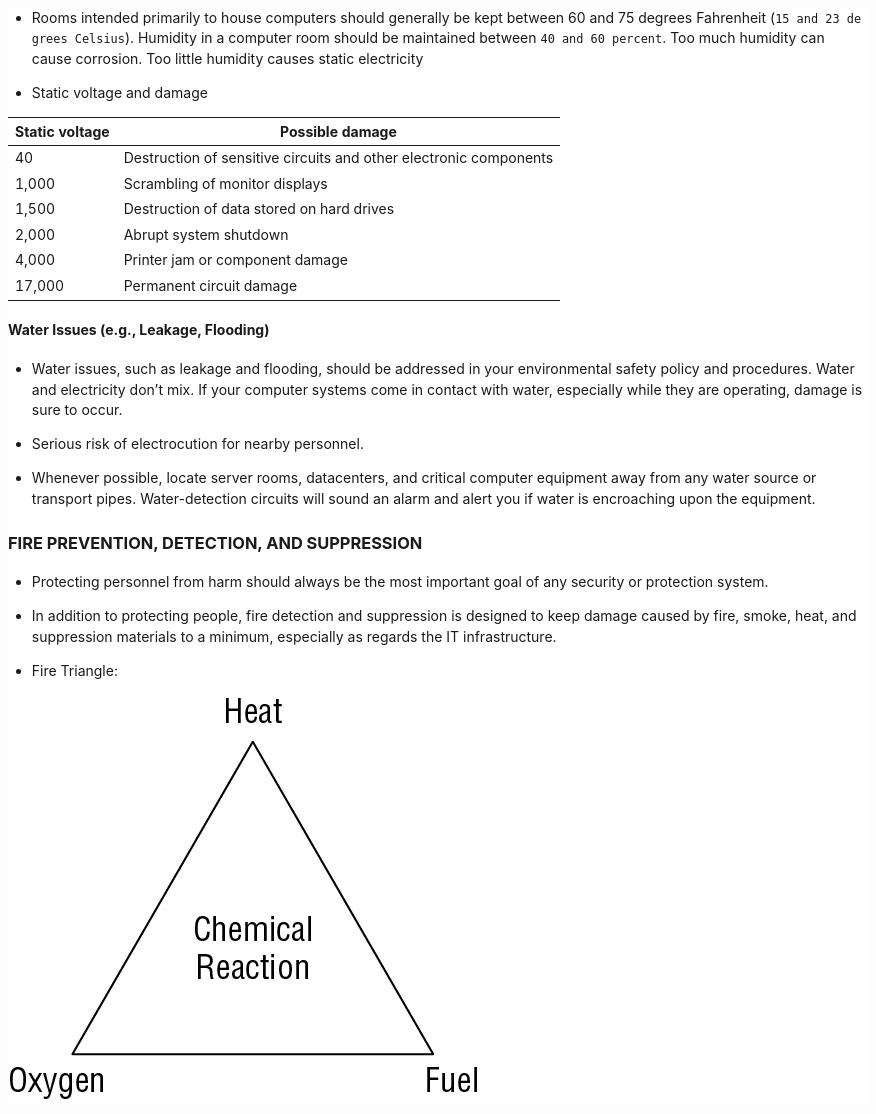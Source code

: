* Rooms intended primarily to house computers should generally be kept between 60 and 75 degrees Fahrenheit (`15 and 23 degrees Celsius`). Humidity in a computer room should be maintained between `40 and 60 percent`. Too much humidity can cause corrosion. Too little humidity causes static electricity

* Static voltage and damage

Static voltage |	Possible damage
--- | ---
40	| Destruction of sensitive circuits and other electronic components
1,000 |	Scrambling of monitor displays
1,500 |	Destruction of data stored on hard drives
2,000 |	Abrupt system shutdown
4,000 |	Printer jam or component damage
17,000 |	Permanent circuit damage

#### Water Issues (e.g., Leakage, Flooding)

* Water issues, such as leakage and flooding, should be addressed in your environmental safety policy and procedures. Water and electricity don’t mix. If your computer systems come in contact with water, especially while they are operating, damage is sure to occur. 

* Serious risk of electrocution for nearby personnel. 

* Whenever possible, locate server rooms, datacenters, and critical computer equipment away from any water source or transport pipes. Water-detection circuits will sound an alarm and alert you if water is encroaching upon the equipment.

### FIRE PREVENTION, DETECTION, AND SUPPRESSION

* Protecting personnel from harm should always be the most important goal of any security or protection system.

* In addition to protecting people, fire detection and suppression is designed to keep damage caused by fire, smoke, heat, and suppression materials to a minimum, especially as regards the IT infrastructure.

* Fire Triangle:

![alt text](firedetection.jpg)
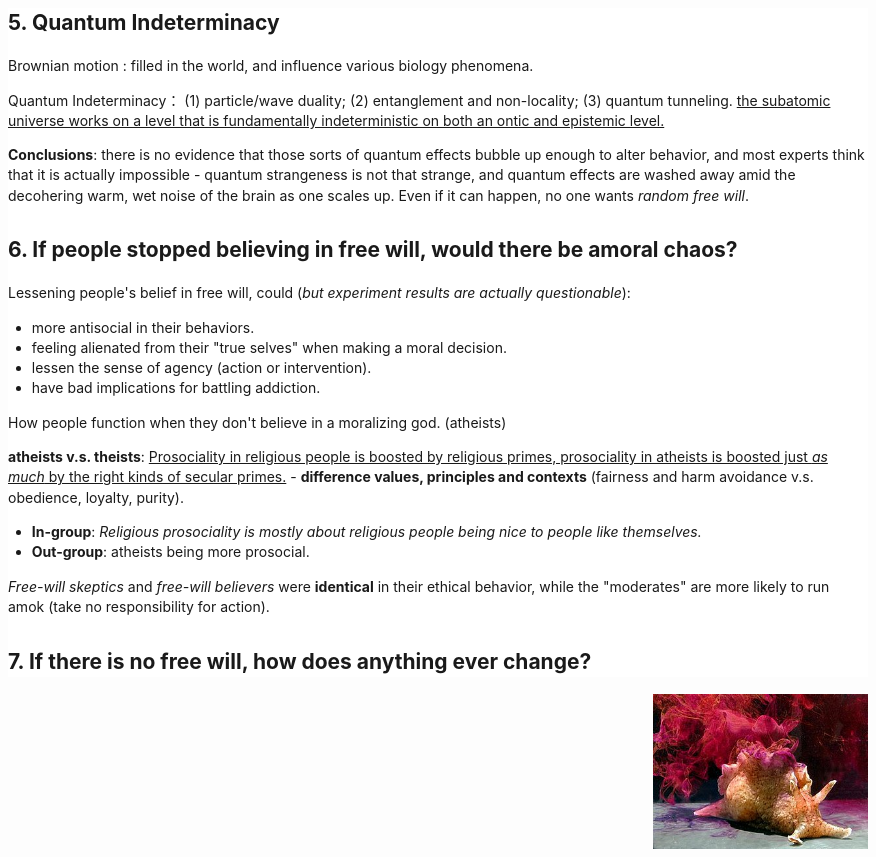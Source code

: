 <a name="l2.5"></a>
## 5. Quantum Indeterminacy

Brownian motion : filled in the world, and influence various biology phenomena.

Quantum Indeterminacy： (1) particle/wave duality; (2) entanglement and non-locality; (3) quantum tunneling.
<u>the subatomic universe works on a level that is fundamentally indeterministic on both an ontic and epistemic level.</u>

**Conclusions**: <h>there is no evidence that those sorts of quantum effects bubble up enough to alter behavior, and most experts think that it is actually impossible - quantum strangeness is not that strange, and quantum effects are washed away amid the decohering warm, wet noise of the brain as one scales up.</h> Even if it can happen, no one wants *random free will*.

<a name="l2.6"></a>
## 6. If people stopped believing in free will, would there be amoral chaos?

Lessening people's belief in free will, could (*but experiment results are actually questionable*):
* more antisocial in their behaviors.
* feeling alienated from their "true selves" when making a moral decision.
* lessen the sense of agency (action or intervention).
* have bad implications for battling addiction.

How people function when they don't believe in a moralizing god. (atheists)

**atheists v.s. theists**: <u>Prosociality in religious people is boosted by religious primes, prosociality in atheists is boosted just *as much* by the right kinds of secular primes.</u> - **difference values, principles and contexts** (fairness and harm avoidance v.s. obedience, loyalty, purity).
* **In-group**: *Religious prosociality is mostly about religious people being nice to people like themselves.*
* **Out-group**: atheists being more prosocial.

*Free-will skeptics* and *free-will believers* were **identical** in their ethical behavior, while the "moderates" are more likely to run amok (take no responsibility for action).

<a name="l2.7"></a>
## 7. If there is no free will, how does anything ever change?


<img style="float: right;" src="/assets/img/philo/bio/Aplysia_californica.jpg" width="25%"/>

^^^^

Task directions => Copy every line of the listing that includes the string "religious".

Reply to the task =>
**atheists v.s. theists**: <u>Prosociality in religious people is boosted by religious primes, prosociality in atheists is boosted just *as much* by the right kinds of secular primes.</u> - **difference values, principles and contexts** (fairness and harm avoidance v.s. obedience, loyalty, purity).
* **In-group**: *Religious prosociality is mostly about religious people being nice to people like themselves.*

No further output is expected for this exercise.